* _Required work_
The answer must consist of every line from the data that holds the string "time".
##### Material shown #####
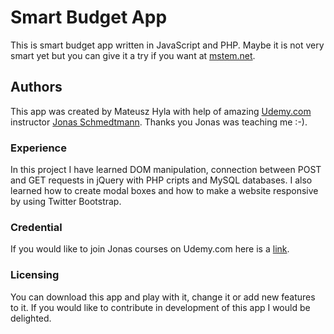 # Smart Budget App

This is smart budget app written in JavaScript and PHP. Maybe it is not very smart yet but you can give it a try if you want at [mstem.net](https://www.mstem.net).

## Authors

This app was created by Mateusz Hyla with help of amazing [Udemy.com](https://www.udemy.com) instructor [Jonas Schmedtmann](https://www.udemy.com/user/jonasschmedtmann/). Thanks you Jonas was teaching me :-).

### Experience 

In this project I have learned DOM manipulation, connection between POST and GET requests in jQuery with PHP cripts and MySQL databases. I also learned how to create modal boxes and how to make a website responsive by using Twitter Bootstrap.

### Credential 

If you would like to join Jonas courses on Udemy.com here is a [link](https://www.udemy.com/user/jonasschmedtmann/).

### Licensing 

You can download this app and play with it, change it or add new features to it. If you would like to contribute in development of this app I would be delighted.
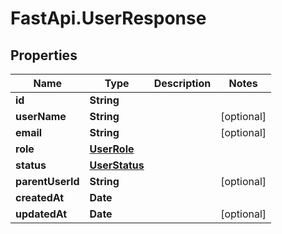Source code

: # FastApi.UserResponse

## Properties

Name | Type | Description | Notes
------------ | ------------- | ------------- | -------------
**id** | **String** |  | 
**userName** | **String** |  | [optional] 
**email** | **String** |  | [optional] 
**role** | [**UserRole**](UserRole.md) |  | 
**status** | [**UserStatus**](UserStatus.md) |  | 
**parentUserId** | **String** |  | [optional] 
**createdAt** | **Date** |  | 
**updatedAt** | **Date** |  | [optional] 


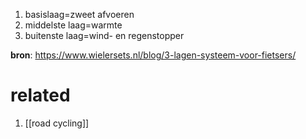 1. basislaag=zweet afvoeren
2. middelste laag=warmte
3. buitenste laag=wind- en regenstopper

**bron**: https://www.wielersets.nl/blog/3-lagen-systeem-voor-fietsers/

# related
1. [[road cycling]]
#####
##### Material shown #####
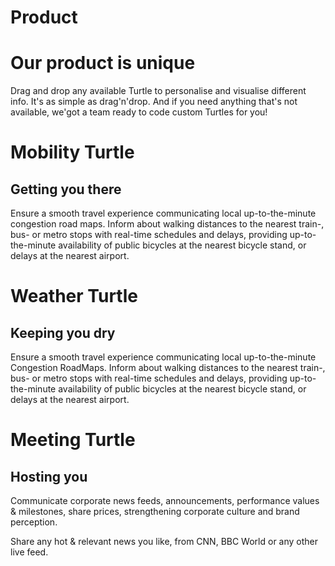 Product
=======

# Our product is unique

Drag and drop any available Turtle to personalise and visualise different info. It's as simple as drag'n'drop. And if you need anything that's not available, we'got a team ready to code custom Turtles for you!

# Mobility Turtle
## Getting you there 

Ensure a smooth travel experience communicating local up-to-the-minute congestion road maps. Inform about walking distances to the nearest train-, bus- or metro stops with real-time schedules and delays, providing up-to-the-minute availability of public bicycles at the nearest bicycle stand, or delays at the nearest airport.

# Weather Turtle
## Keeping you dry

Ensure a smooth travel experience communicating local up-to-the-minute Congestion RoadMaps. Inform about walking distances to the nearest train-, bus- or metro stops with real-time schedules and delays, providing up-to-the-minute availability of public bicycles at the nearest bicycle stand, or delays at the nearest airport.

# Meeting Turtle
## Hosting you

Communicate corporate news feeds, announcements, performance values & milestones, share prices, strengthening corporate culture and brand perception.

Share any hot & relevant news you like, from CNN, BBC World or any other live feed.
#####
* _Written response_
Ensure a smooth travel experience communicating local up-to-the-minute congestion road maps. Inform about walking distances to the nearest train-, bus- or metro stops with real-time schedules and delays, providing up-to-the-minute availability of public bicycles at the nearest bicycle stand, or delays at the nearest airport.
Ensure a smooth travel experience communicating local up-to-the-minute Congestion RoadMaps. Inform about walking distances to the nearest train-, bus- or metro stops with real-time schedules and delays, providing up-to-the-minute availability of public bicycles at the nearest bicycle stand, or delays at the nearest airport.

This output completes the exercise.